→ **YOUR GOAL**: Please return every line of the records that contains the word "into".

-------- SUPPLIED ENTRIES

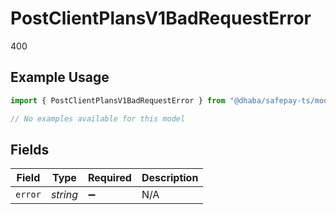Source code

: # PostClientPlansV1BadRequestError

400

## Example Usage

```typescript
import { PostClientPlansV1BadRequestError } from "@dhaba/safepay-ts/models/errors";

// No examples available for this model
```

## Fields

| Field              | Type               | Required           | Description        |
| ------------------ | ------------------ | ------------------ | ------------------ |
| `error`            | *string*           | :heavy_minus_sign: | N/A                |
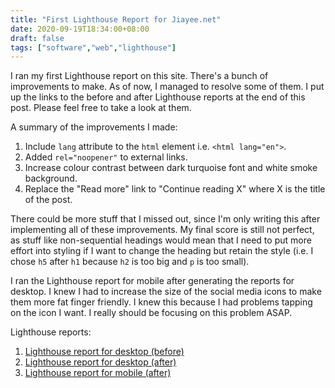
 ```yaml
---
title: "First Lighthouse Report for Jiayee.net"
date: 2020-09-19T18:34:00+08:00
draft: false
tags: ["software","web","lighthouse"]
---
```

I ran my first Lighthouse report on this site. There's a bunch of improvements to make. As of now, I managed to resolve some of them. I put up the links to the before and after Lighthouse reports at the end of this post. Please feel free to take a look at them.

A summary of the improvements I made:

1. Include `lang` attribute to the `html` element i.e. `<html lang="en">`.
1. Added `rel="noopener"` to external links.
1. Increase colour contrast between dark turquoise font and white smoke background.
1. Replace the "Read more" link to "Continue reading X" where X is the title of the post.

There could be more stuff that I missed out, since I'm only writing this after implementing all of these improvements. My final score is still not perfect, as stuff like non-sequential headings would mean that I need to put more effort into styling if I want to change the heading but retain the style (i.e. I chose `h5` after `h1` because `h2` is too big and `p` is too small).

I ran the Lighthouse report for mobile after generating the reports for desktop. I knew I had to increase the size of the social media icons to make them more fat finger friendly. I knew this because I had problems tapping on the icon I want. I really should be focusing on this problem ASAP.

Lighthouse reports:

1. [Lighthouse report for desktop (before)](/lighthouse01.pdf)
1. [Lighthouse report for desktop (after)](/lighthouse02.pdf)
1. [Lighthouse report for mobile (after)](/lighthouse03.pdf)
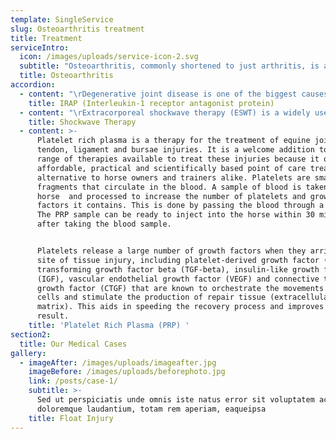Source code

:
```yaml
---
template: SingleService
slug: Osteoarthritis treatment
title: Treatment
serviceIntro:
  icon: /images/uploads/service-icon-2.svg
  subtitle: "Osteoarthritis, commonly shortened to just arthritis, is a condition common to all species, including humans and horses. ‘Osteo-’ refers to bone, ‘arthro-’ refers to joints and ‘-itis’ means inflammation. Therefore, the term osteoarthritis means inflammation of bone and joints, which is exactly what the disease is. It is also known as degenerative joint disease, or DJD for short.\r\r\n\nOsteoarthritis is a very complex disease that affects a large proportion of the horse population. Young horses can be affected as well as older horses. A history of low-grade lameness, which the horse warms out of with exercise and is worse on cold mornings, is strongly suggestive of arthritis. A lameness examination, including nerve and joint blocks, followed by radiographs, confirms the diagnosis. Based upon the severity of the clinical signs, the severity of the changes on x-rays, and the use of the horse, the most appropriate treatment regime can be developed. Treatment will not reverse the changes present, but is aimed at reducing the rate of progression of the disease, rendering the joint pain-free, and prolonging the athletic career of the horse. The response to treatment can be a very individual horse-thing, so it can take some time to find what treatments and management work best for each individual horse. Arthritis can be a career-ending problem, but it is not often that a horse has to be euthanized for arthritis, they can usually be kept comfortable enough to live out their days in a paddock."
  title: Osteoarthritis
accordion:
  - content: "\rDegenerative joint disease is one of the biggest causes of poor performance and a decreased competitive lifespan in the horse. This is true for all types of equine athletes, from racehorses through to dressage and show horses. Both young and old horses can be affected by degenerative joint disease resulting in a loss of athletic ability and possible early retirement.\r\n\nJoint disease/ osteoarthritis is characterized by inflammation within a joint that sparks an inflammatory cascade resulting in the production of a large amount of inflammatory enzymes. Often the process of joint disease is characterized by an inflammation of the synovium (lining of the joint capsule) followed by the progressive destruction of articular cartilage. The development of joint disease can often progress un-noticed because the onset of lameness can be insidious. Often, it is not until an obvious lameness develops that the presence of degenerative joint disease is noticed.\r\n\nThe degree of the lameness when it is first reported can vary from mild to severe. The grading scale we use to quantify lameness runs from as scale of 0 to 10 with zero being a sound horse and 10 being a horse non-weight bearing on the limb in question."
    title: IRAP (Interleukin-1 receptor antagonist protein)
  - content: "\rExtracorporeal shockwave therapy (ESWT) is a widely used treatment for painful orthopaedic conditions in horses, dogs and humans. In humans it has been used for the treatment of gallstones, uroliths and burns. There are also recent, promising reports of its use as a novel treatment for burns in horses.\r\n\nExtracorporeal shockwaves are pressure waves that are generated outside the body which can travel through fluid and soft tissue. In equine practice, the main indications for use of shockwave therapy are for the treatment of insertional desmopathies and the stimulation of osteogenesis. A desmopathy is a disease of the ligaments, such as the suspensory ligament. When we refer to an insertional desmopathy, we are referring to an orthopaedic condition of the bone-ligament or bone-tendon interface."
    title: Shockwave Therapy
  - content: >-
      Platelet rich plasma is a therapy for the treatment of equine joint,
      tendon, ligament and bursae injuries. It is a welcome addition to the
      range of therapies available to treat these injuries because it offers an
      affordable, practical and scientifically based point of care treatment
      alternative to horse owners and trainers alike. Platelets are small cell
      fragments that circulate in the blood. A sample of blood is taken from the
      horse  and processed to increase the number of platelets and growth
      factors it contains. This is done by passing the blood through a filter. 
      The PRP sample can be ready to inject into the horse within 30 minutes
      after taking the blood sample. 


      Platelets release a large number of growth factors when they arrive at a
      site of tissue injury, including platelet-derived growth factor (PDGF),
      transforming growth factor beta (TGF-beta), insulin-like growth factors
      (IGF), vascular endothelial growth factor (VEGF) and connective tissue
      growth factor (CTGF) that are known to orchestrate the movements of other
      cells and stimulate the production of repair tissue (extracellular
      matrix). This aids in speeding the recovery process and improves the end
      result.
    title: 'Platelet Rich Plasma (PRP) '
section2:
  title: Our Medical Cases
gallery:
  - imageAfter: /images/uploads/imageafter.jpg
    imageBefore: /images/uploads/beforephoto.jpg
    link: /posts/case-1/
    subtitle: >-
      Sed ut perspiciatis unde omnis iste natus error sit voluptatem accusantium
      doloremque laudantium, totam rem aperiam, eaqueipsa
    title: Float Injury
---
```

----------------

→ **SOLUTION FOR THIS EXERCISE**:
There could be more stuff that I missed out, since I'm only writing this after implementing all of these improvements. My final score is still not perfect, as stuff like non-sequential headings would mean that I need to put more effort into styling if I want to change the heading but retain the style (i.e. I chose `h5` after `h1` because `h2` is too big and `p` is too small).
      The PRP sample can be ready to inject into the horse within 30 minutes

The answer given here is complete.